B cells bifurcating along 'type 1' or 'type 2' pathways under the influence of polarizing cytokines can, in turn, influence the direction of an immune response. Here, we compare the capacity of human B cells residing within naïve and memory compartments to participate in type 1 polarizing responses. B-cell receptor (BCR) engagement provided the main signal for interleukin (IL)-12Rbeta1 expression in the two subsets: this was potentiated by CD154 together with interferon-gamma (IFN-gamma) but inhibited by IL-12. IL-12Rbeta2 could be induced on a minority of B cells by the same signals, and also by IFN-gamma alone. WSX-1, a receptor for IL-27, was expressed in both subsets with no evidence for its regulation by the signals studied.

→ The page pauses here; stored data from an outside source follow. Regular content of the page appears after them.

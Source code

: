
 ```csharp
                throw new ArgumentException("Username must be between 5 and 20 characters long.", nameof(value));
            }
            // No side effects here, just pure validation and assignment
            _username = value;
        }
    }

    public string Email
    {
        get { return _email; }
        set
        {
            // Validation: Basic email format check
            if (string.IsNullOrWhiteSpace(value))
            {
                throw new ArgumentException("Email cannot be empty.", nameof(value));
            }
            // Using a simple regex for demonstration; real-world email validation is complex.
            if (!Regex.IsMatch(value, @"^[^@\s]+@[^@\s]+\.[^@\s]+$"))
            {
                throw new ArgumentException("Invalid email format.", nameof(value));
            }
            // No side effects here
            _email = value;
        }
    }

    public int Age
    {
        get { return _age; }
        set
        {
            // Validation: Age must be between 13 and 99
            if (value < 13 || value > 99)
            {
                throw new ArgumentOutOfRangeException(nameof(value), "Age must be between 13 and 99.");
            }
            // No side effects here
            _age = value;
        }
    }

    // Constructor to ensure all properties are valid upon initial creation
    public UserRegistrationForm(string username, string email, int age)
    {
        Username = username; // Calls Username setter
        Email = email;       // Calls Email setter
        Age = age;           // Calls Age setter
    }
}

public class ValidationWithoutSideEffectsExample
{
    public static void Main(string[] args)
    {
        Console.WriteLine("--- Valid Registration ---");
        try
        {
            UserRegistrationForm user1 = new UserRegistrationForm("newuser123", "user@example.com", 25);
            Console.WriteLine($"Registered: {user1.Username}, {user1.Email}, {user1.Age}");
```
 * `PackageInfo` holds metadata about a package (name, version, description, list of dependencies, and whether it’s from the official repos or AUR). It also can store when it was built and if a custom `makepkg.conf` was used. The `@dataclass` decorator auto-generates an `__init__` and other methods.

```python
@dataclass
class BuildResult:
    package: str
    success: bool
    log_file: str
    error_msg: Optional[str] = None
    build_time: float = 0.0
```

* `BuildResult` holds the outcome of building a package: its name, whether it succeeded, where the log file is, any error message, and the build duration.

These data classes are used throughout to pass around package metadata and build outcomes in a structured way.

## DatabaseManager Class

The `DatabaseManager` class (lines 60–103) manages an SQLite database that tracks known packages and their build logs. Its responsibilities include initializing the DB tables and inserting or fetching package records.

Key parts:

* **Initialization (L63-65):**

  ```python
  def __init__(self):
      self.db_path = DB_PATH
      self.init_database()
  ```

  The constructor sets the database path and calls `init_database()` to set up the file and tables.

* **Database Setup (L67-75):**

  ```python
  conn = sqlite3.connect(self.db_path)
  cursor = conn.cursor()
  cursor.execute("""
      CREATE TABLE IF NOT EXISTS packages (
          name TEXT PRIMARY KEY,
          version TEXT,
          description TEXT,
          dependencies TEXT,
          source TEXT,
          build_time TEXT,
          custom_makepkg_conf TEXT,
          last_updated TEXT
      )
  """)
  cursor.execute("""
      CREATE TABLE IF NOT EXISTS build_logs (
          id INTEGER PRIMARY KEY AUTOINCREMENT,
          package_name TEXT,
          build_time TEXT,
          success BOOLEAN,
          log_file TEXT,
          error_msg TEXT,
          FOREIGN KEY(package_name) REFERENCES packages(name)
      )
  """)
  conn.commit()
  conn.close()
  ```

While neither subset was capable of secreting much IL-12 p70, memory B cells could produce a small amount of IL-12 p40 on CD40 ligation. Memory B cells also, exclusively, expressed IL-23 p19 mRNA on BCR triggering. Importantly, products of appropriately stimulated memory--but not naive--B cells were shown to promote the synthesis of IFN-gamma in uncommitted T-helper cells. The data indicate an equal capacity for naïve and memory B cells to respond within a type 1 polarizing environment. Although poorly equipped for initiating type 1 responses, B cells--by virtue of the memory subset--reveal a capacity for their maintenance and amplification following T-dependent signalling.
- immune polarization
- B cells